*INPUT MATERIAL*.
== Segment start ==

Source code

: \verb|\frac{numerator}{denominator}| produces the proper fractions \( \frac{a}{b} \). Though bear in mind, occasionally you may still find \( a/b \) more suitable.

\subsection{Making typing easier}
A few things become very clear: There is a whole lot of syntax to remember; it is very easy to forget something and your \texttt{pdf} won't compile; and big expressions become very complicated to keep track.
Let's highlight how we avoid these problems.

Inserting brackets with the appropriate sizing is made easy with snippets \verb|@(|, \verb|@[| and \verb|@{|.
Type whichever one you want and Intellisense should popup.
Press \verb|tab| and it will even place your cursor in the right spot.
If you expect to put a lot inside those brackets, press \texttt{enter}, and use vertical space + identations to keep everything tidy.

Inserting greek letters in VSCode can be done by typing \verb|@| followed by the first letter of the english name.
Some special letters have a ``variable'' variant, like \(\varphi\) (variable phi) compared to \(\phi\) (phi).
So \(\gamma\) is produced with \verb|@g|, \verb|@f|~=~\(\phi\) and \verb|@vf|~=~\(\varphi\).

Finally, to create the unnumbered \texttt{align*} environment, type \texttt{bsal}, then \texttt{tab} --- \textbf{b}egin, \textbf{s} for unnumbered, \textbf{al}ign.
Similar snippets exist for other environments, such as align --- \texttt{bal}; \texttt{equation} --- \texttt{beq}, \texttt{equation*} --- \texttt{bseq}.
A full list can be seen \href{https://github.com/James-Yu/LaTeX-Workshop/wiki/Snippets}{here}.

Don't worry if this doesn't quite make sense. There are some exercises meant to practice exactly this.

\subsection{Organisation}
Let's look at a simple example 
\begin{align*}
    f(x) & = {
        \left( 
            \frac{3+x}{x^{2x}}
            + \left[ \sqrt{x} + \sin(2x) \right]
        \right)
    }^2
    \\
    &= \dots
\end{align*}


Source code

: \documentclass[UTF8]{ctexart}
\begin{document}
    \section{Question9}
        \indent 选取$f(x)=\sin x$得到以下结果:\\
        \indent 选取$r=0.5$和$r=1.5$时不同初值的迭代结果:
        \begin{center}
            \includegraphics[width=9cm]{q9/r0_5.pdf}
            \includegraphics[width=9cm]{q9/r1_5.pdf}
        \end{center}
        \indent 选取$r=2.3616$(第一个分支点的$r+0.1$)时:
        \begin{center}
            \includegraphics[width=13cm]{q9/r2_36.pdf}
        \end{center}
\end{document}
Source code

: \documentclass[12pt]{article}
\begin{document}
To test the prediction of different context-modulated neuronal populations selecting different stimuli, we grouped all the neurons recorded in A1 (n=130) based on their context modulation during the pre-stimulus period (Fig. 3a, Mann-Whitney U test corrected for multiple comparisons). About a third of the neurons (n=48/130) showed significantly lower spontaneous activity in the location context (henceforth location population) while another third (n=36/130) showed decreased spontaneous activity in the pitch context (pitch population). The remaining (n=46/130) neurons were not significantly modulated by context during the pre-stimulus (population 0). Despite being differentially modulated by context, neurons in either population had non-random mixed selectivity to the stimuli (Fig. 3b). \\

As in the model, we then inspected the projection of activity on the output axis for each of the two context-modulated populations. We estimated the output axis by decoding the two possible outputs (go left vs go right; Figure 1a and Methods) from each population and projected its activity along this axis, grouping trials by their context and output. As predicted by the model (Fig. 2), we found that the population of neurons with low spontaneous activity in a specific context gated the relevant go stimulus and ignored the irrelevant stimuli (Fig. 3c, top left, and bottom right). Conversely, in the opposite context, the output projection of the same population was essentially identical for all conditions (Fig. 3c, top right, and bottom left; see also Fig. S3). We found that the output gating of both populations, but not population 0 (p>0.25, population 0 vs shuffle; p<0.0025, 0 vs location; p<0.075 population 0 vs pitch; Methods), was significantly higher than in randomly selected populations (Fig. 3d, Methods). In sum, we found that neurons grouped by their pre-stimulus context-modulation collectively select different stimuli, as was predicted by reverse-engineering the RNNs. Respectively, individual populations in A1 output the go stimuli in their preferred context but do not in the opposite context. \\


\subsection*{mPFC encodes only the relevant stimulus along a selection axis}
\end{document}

== Segment end ==

*WHAT IS NEEDED*.
Copy out the lines of the data where the word "indent" can be found.

*YOUR SOLUTION*.
        \indent 选取$f(x)=\sin x$得到以下结果:\\
        \indent 选取$r=0.5$和$r=1.5$时不同初值的迭代结果:
        \indent 选取$r=2.3616$(第一个分支点的$r+0.1$)时:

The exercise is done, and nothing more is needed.